大数据开发问题整理
问题整理
一、大数据环境配置
1.windows本地安装配置hadoop后,cmd执行"hadoop"后报错:ERROR:JAVA_HOME is incorrectly set.
方案:由于JAVA_HOME路径有空格导致,可修改hadoop下\etc\hadoop\hadoop_env.cmd文档中set JAVA_HOME以修复该问题。
eg:set JAVA_HOME=C:\PROGRA~1\Java\jdk1.8.0_161
参考:https://www.cnblogs.com/zlslch/p/8580446.html
2.windows本地安装配置hadoop后,cmd执行"hadoop"后提示:系统找不到指定的批处理标签-print_usage
方案:将hadoop的bin目录中的所有cmd文件用notepad++打开,进行文档格式转换。
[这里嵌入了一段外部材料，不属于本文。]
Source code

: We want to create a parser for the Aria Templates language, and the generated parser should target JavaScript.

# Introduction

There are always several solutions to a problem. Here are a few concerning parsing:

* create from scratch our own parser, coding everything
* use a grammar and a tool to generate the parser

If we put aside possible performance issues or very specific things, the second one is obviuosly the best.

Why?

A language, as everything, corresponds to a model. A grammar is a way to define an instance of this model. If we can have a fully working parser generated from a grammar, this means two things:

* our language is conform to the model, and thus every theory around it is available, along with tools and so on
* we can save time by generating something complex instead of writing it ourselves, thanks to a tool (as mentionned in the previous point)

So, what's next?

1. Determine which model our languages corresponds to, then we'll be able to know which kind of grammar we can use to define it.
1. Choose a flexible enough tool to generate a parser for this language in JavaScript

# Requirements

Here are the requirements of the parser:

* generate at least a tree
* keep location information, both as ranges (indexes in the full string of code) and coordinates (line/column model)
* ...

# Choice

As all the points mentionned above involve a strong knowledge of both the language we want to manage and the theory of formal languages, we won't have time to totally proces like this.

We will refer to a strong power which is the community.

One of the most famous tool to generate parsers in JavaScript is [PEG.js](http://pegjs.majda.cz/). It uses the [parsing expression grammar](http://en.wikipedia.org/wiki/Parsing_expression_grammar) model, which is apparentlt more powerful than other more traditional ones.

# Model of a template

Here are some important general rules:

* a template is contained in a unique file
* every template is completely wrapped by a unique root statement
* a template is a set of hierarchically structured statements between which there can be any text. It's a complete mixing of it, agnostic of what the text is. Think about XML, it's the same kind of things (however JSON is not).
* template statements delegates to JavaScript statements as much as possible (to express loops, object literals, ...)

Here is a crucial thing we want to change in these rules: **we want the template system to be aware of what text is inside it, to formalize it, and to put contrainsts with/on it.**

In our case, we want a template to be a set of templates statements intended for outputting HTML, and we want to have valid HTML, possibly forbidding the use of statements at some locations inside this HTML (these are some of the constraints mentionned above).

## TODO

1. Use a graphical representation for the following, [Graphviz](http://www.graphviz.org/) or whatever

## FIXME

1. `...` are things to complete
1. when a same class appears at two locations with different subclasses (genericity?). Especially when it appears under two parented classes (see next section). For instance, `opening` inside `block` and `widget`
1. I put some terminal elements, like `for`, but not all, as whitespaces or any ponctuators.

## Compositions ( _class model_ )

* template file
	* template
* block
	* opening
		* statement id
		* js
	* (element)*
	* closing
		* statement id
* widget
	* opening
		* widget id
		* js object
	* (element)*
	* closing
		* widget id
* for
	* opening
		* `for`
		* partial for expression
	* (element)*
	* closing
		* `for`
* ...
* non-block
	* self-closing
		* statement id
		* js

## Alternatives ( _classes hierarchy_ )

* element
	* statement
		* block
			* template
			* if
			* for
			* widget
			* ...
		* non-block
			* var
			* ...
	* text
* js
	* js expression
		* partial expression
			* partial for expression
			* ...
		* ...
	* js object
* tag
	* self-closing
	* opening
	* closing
打开文件->编辑->文档格式转换->转为Windows(CR LF)->保存
二、hive
1、hive任务执行时,任务失败,日志显示虚拟内存不足
方案:由于集群节点虚拟内存不足导致的,解决办法很简单,直接关闭虚拟内存检测就可以了
修改:yarn-site.xml
文件,添加如下配置
<property>
<name>yarn.nodemanager.vmem-check-enabled</name>
<value>false</value>
</property>
分发至集群其他节点,并重启集群。
1、通过load data local overwrite方式向分桶表加载数据,overwrite未生效,数据会追加到目标表中。需要通过insert overwrite table target_table select * from source_table的方式覆盖目标表。
三、Hbase
1、Hbase jar包在集群执行报错如图:
报错原因:没有在hadoop-env.sh文件里面配置HADOOP_CLASSPATH环境变量,所以你执行hadoop jar
命令时,它找不到运行程序所依赖的jar包,所以配置下就行。
解决方案:修改hadoop-env.sh文件,添加HADOOP-CLASSPATH环境变量
[hadoop@node02 hadoop]$ cd /kkb/install/hadoop-3.1.4/etc/hadoop
[hadoop@node02 hadoop]$ vim hadoop-env.sh
export HADOOP_CLASSPATH=/kkb/install/hbase-2.2.2/lib/*
# * 一定要不然报错,注意不要用$HBASE_HOME代替
2、集群Hbase正常启动后,HRegionServer节点几分钟后自动断开
通过查看日志,如图报错
java.lang.NoClassDefFoundError: org/apache/htrace/SpanReceiver
解决方案:复制htrace-core4-4.2.0-incubating.jar至lib目录下
[hadoop@node03 client-facing-thirdparty]$ pwd
/kkb/install/hbase-2.2.2/lib/client-facing-thirdparty
[hadoop@node03 client-facing-thirdparty]$ cp /kkb/install/hbase-2.2.2/lib/client-facing-thirdparty/htrace-core4-4.2.0-incubating.jar /kkb/install/hbase-2.2.2/lib/
四、Flume
1、Flume agent执行如图报错:
报错原因:apache-flume-1.9.0-bin、hadoop-3.1.4都有guava包,但是版本不一致,会造成冲突
解决方案:将hadoop中高版本的guava包,替换flume中低版本的包
cd /kkb/install/apache-flume-1.9.0-bin/lib
rm -f guava-11.0.2.jar
cp /kkb/install/hadoop-3.1.4/share/hadoop/common/lib/guava-27.0-jre.jar .
MySQL
1、导出mysql表数据,指定csv格式
语法:select * from tablename into outfile "目录路径/tablename.csv" fields terminated by ',' lines terminated by '\n';
报错:ERROR 1290 (HY000): The MySQL server is running with the --secure-file-priv option so it cannot execute this statement
解决方案:查看mysql变量secure_file_priv设置,按照设置路径修改导出目录路径即可。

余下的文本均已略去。